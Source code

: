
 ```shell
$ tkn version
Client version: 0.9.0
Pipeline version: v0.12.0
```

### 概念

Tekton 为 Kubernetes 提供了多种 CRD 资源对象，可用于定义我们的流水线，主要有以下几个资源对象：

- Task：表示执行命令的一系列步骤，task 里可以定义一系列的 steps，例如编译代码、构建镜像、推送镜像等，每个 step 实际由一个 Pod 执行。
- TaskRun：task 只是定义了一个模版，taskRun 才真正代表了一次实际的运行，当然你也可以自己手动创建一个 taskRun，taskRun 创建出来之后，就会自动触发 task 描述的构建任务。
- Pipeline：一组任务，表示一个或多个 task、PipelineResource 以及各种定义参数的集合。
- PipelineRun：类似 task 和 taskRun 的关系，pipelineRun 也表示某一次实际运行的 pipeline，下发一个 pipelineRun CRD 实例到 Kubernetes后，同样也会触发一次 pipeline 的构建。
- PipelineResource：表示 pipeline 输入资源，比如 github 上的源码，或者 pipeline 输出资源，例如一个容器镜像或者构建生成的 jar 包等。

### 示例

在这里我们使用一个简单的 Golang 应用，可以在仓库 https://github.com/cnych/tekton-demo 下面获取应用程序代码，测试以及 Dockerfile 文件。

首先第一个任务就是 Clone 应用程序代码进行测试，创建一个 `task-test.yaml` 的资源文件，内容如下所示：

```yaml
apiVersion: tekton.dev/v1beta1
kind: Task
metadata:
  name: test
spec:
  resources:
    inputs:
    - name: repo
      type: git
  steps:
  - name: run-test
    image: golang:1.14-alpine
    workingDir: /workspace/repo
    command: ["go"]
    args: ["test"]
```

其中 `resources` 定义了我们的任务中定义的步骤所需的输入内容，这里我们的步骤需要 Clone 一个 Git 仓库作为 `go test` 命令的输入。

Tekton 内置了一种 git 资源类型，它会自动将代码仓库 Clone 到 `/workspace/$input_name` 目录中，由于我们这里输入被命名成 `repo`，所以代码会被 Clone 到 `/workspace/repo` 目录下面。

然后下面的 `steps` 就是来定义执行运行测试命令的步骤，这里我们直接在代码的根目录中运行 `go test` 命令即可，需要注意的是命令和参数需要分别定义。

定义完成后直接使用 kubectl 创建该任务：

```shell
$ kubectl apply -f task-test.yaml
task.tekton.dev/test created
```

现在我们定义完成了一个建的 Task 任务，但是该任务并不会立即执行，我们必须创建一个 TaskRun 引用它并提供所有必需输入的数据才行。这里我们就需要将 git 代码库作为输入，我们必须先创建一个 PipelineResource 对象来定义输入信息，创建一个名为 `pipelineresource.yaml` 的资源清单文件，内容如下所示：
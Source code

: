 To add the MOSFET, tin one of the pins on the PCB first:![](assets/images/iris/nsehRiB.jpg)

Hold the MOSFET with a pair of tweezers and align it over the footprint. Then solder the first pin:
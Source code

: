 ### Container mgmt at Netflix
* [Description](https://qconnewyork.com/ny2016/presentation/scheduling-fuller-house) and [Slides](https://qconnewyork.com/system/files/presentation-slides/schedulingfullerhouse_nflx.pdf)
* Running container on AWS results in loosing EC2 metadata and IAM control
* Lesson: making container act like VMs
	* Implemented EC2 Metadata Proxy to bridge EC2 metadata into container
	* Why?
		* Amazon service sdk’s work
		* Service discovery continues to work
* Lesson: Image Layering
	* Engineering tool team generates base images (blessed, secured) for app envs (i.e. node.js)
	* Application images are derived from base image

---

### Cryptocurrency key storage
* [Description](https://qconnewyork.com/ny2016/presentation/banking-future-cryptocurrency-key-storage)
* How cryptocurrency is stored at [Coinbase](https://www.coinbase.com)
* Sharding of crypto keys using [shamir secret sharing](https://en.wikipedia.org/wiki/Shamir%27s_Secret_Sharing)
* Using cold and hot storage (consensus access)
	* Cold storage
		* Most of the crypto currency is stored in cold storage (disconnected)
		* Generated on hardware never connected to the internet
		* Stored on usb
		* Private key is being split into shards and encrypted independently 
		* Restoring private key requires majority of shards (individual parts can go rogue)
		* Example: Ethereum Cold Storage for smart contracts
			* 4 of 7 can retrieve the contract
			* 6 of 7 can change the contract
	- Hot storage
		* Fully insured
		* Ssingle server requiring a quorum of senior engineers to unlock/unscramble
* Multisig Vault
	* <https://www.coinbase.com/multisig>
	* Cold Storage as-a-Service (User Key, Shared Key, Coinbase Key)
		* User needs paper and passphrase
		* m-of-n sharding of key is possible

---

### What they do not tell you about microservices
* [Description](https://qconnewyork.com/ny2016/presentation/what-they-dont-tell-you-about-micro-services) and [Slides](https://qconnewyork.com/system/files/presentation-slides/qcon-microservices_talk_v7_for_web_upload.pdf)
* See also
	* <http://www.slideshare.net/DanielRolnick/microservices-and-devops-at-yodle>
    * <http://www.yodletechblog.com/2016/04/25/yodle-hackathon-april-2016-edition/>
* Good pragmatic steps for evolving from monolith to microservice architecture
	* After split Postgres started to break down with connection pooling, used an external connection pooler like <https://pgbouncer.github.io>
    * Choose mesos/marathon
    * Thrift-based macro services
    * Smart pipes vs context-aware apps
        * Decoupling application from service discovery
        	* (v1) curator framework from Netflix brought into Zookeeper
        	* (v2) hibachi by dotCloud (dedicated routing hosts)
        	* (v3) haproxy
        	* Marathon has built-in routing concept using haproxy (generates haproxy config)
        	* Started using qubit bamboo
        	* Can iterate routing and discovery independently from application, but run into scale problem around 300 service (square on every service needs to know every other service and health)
■ ■ ■ ■ ■
* _Task brief_: Copy out each line of the material above that holds the word "images".

* _Reply to the exercise_:
: To add the MOSFET, tin one of the pins on the PCB first:![](assets/images/iris/nsehRiB.jpg)
	* Engineering tool team generates base images (blessed, secured) for app envs (i.e. node.js)
	* Application images are derived from base image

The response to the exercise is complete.